If by "bonds" you mean U.S. Treasuries, the answer is a resounding "no", according to Bill Gross, founder and co-CIO of PIMCO, which has about $1.2 trillion of assets under management.
"The Treasury market typifies perhaps the most overvalued area of the bond market," Gross says.
In the accompanying video, Gross discusses the theme of his most recent monthly strategy piece: "Who will buy Treasuries when the Fed doesn't?"
Specifically, Gross worries about the end of the Fed's QE2 program, slated for June 30. "If someone has been buying $1.5 trillion worth of Treasuries and now doesn't buy $1.5 trillion worth of Treasuries, it'll affect yields on the upside."
'D-Day' for Debt
In his recent writings, Gross says June 30 could be "D-Day" for the Treasury market - "a day fraught with hope for victory, but fueled with immediate uncertainty and fear as to what would happen in the short term."
Noting the Fed has bought roughly 70% of Treasuries since QE2 was launched, the so-called Bond King is approaching the end of the program with a sense of foreboding. "Bond yields and stock prices are resting on an artificial foundation of QE II credit that may or may not lead to a successful private market handoff and stability in currency and financial markets," he writes.
Citing the Federal Reserve's own analysis, Gross says QE2 has lowered Treasury yields by at least 0.5% on debts maturing in 5-, 10- and 30-years. Whether rates will rise by that much (or more) when QE2 ends remains to be seen; but Gross doesn't recommend sticking around to find out.
"It becomes a question of musical chairs to a certain extent: who gets out first and who's the last one looking for a chair on June 30," he says.
That said, Gross sees opportunities in other areas of the fixed-income market, which provide what PIMCO calls "safe spread," including: emerging market corporate and sovereigns with higher initial real interest rates and wider credit spreads; floating as opposed to fixed interest rates; and "importantly" denominated in currencies other than the dollar.
Aaron Task is the host of Tech Ticker.

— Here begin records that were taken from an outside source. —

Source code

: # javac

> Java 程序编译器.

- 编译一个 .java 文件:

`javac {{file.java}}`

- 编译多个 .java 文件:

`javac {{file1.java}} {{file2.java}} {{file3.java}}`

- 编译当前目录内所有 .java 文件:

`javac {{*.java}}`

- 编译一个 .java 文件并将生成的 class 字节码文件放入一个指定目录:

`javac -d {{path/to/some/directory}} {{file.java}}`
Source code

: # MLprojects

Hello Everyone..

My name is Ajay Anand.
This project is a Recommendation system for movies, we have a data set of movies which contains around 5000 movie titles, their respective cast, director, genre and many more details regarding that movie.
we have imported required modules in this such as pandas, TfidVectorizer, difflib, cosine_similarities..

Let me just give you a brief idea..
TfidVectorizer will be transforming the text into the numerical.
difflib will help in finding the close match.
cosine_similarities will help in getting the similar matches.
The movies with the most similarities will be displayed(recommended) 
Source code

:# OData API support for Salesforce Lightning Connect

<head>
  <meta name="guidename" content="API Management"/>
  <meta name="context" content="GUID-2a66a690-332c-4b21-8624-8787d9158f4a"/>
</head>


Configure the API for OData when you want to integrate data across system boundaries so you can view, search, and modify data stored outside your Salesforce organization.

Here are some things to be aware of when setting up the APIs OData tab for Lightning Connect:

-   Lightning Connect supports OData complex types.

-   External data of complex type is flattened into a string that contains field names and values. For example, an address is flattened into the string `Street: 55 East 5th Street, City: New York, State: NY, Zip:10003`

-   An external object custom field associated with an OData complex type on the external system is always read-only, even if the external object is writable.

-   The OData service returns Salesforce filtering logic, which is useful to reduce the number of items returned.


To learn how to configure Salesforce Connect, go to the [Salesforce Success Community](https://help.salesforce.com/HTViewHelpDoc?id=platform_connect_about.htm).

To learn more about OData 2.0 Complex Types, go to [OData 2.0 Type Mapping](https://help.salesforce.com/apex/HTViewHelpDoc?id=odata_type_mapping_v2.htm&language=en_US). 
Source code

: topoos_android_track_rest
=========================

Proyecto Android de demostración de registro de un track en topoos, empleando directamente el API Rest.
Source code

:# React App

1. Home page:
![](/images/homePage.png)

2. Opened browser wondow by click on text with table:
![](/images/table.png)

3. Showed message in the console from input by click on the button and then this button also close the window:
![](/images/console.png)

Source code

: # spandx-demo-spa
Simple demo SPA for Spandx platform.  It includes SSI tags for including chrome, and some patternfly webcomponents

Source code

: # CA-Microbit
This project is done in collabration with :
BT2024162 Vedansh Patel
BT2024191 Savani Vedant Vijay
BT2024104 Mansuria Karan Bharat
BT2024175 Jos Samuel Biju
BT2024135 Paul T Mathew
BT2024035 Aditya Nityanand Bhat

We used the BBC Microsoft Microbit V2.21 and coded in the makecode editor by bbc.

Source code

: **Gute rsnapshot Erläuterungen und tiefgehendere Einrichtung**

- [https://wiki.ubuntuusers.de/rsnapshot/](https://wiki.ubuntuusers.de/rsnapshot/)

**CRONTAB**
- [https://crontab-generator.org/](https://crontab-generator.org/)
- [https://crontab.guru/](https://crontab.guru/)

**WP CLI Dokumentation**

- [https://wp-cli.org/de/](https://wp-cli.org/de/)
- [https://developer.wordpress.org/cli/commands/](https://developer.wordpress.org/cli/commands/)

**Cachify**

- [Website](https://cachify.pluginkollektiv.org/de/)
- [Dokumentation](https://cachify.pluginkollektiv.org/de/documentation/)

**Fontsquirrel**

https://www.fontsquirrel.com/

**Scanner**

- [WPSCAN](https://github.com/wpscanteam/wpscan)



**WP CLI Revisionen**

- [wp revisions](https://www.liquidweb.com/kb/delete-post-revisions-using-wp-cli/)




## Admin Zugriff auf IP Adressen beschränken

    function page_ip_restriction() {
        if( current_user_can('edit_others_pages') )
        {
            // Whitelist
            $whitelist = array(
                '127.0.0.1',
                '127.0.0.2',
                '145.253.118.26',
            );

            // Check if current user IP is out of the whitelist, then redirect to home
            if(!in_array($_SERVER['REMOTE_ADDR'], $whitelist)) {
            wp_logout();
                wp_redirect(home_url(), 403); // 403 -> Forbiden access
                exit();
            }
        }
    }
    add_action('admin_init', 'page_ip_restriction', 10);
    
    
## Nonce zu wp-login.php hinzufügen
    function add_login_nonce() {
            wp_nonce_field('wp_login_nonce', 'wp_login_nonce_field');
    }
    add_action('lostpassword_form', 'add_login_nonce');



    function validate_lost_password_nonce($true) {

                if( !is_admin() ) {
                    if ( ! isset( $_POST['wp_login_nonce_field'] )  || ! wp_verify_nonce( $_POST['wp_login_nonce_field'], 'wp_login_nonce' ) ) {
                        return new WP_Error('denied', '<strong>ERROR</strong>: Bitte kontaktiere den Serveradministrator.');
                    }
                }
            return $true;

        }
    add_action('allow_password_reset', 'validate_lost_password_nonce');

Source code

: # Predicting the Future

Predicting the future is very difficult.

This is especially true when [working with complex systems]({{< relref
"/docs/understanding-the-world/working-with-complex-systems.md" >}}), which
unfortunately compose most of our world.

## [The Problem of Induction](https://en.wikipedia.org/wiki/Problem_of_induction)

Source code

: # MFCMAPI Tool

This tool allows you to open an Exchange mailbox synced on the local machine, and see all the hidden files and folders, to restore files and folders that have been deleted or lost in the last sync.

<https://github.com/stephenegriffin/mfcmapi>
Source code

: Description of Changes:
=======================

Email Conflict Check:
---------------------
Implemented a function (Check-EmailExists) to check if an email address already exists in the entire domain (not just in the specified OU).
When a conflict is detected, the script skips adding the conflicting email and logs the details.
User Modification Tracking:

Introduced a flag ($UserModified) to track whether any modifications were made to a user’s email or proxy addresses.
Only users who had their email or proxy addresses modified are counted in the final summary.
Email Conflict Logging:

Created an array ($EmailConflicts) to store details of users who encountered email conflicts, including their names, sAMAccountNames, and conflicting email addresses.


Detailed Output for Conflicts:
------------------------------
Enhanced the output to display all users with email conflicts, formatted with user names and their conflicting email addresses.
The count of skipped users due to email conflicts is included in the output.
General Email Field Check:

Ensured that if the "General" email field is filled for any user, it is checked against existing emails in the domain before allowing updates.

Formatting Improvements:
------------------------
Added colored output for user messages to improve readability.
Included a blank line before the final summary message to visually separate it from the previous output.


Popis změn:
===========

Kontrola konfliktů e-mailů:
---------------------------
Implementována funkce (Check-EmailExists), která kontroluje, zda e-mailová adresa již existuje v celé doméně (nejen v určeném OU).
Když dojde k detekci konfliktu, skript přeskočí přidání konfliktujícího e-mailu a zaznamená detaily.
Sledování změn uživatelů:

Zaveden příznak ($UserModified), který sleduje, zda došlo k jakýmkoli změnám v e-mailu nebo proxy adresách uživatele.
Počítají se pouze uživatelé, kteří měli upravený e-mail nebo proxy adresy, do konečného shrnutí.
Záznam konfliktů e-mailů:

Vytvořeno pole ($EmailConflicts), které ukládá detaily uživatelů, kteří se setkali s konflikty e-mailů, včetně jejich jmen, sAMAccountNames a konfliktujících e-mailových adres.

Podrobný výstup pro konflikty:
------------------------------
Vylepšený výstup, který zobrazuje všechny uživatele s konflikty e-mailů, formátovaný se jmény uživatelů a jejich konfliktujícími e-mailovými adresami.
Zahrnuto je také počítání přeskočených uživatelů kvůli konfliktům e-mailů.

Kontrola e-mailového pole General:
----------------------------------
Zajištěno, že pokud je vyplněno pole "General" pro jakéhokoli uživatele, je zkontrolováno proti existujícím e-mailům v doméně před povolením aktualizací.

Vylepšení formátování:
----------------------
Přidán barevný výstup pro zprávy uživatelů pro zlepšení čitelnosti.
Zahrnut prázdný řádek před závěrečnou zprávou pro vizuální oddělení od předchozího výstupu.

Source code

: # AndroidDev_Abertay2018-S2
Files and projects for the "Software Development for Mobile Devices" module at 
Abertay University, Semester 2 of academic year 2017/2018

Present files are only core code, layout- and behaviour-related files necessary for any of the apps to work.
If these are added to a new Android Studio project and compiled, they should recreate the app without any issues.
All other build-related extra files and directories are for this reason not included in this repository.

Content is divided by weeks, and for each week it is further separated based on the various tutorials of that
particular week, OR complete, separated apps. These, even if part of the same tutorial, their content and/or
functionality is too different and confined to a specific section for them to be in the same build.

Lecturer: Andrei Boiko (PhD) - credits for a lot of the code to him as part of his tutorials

You can follow him on Twitter at @atask or email him at altask@yahoo.com
The biggest problem was dropping interest rates to zero, re-inflating the markets and making the pros dependent on a price-of-money regime that's not sustainable. The market has no underpinning from the real economy and almost none from retail investors. The pros keeping pushing the market up against trading among themselves with zero cost money. Inflation is all around us- food, commodities, energy, construction cost, the money supply, the government sector... You have to be naive to believe the policy makers when they wave around their price indexes that show inflation at like 2%.
I applaud Bill Gross's honesty, just wish guys like Aaron would take notice.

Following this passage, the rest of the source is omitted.